新聞のテレビ欄を見て、「おっ、今日は九時から『釣りバカ日誌』がある」と言ったら、すかさず「そんなん見いへんでっ」と彼女。
そりゃそうね、ゆっくりごはん食べたいし、お湯のはしごもしなきゃならないし、なにもこんなところに来てまでテレビ見ることないわよね。
と頷きかけたら。
「九時からは土曜ワイド劇場見るで!混浴露天風呂殺人事件、古谷一行と木の実ナナのこのシリーズ、昔から好きでさあ」
結局、夕食の後はふたりでこたつに入りながら、「犯人は川島なお美やな」「でもアリバイあるで」「それはやなあ……」なんて言い合いながら見た。この手のドラマはひさしぶりに見たけれど、露天風呂でのサービスショット(若い女性の胸ポロリ)はいまも健在で笑ってしまった。
ああ、これが旅先のこんな素敵な部屋ですることだろうか。

テレビの後は本日最後のお風呂。プライベート露天風呂はふたりで入るのにちょうどいい大きさだ。
とはいえ。本館の大きな露天風呂には一緒に入ったけれど、相手が彼女では部屋のそれまで一緒に、という気にはならない。私は文庫本を持ち込み、家と変わらないお風呂タイムを過ごしながらつぶやく。
「女同士で泊まるにはもったいない部屋よね……」
そうしたら、寝るとき友人も同じことを言っていた。

そうそう、寝るときと言えば、私はこの夜ほとんど眠れなかったのだ。
理由は彼女のいびき。それがもう、すごい音量なのである。彼女とは何度も一緒に旅行をしているが、いつもこう。
彼女は「おやすみ」を言うと三十秒くらいで寝てしまったが、私は気にすまいと思えば思うほどだめ。「ぐおーがお−ずぴー」とあまりに遠慮がないので、よほど顔の上に座布団を載せてやろうかと思ったが、そんなことをして朝冷たくなっていても困るしなあ……と思いとどまったら、徹夜になってしまった。
男性と泊まって寝かせてもらえないのは望むところだけれど(キャッ)、こんな理由で寝不足になるのはぜんぜん歓迎じゃない。

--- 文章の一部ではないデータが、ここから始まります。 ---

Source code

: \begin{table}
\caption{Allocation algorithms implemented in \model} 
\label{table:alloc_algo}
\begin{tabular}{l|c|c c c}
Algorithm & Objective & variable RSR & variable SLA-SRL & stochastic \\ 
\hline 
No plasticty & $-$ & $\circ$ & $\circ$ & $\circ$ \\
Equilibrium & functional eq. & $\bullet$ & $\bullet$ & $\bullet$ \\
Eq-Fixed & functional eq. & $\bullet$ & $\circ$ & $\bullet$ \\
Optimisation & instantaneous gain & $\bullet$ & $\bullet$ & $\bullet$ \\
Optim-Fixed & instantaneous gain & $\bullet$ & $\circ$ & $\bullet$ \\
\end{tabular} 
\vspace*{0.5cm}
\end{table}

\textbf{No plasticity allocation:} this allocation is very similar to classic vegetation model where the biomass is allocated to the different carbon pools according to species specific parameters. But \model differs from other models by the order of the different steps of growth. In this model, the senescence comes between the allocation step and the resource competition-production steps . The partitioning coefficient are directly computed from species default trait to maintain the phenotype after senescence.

目をつぶっていたら女性から発せられているとはとても思えない、轟音を聞きながら思う。
寝相が悪いのはまだ愛嬌がある。「しょうがないなあ」なんて苦笑しつつも、彼は愛しげに恋人の飛び出た足に布団をかけてやったりするのだろう。
しかし、いびきというのはどうなんだろう。百年の恋も冷め……とはならないとは思うけれど、初めての夜にこれをやられたら、男性はけっこうショックなのではないだろうか。

■熊野古道
次の日は雲ひとつない快晴。関東は雪がひどいらしいと聞いたが、こちらは風もなく、日の当たるところは暖かくさえある。
荷坂峠の登り口までホテルの車で送ってもらい、フロントでもらった地図を片手に二人でてくてく歩く。この時期なので他に観光客もおらず、道に迷いながら、歌を歌いながらの楽しい散策。
ところで、写真に写っているのは全部ひのき。熊野古道は杉とひのきの林の中にあるのだ。
来月のいま頃はこの美しい石畳の峠道も恐ろしくて近づけない場所になっているだろう……くしゅん!


強制的に旅の思い出に付き合わせてしまいました(スミマセン)。次回から通常営業です。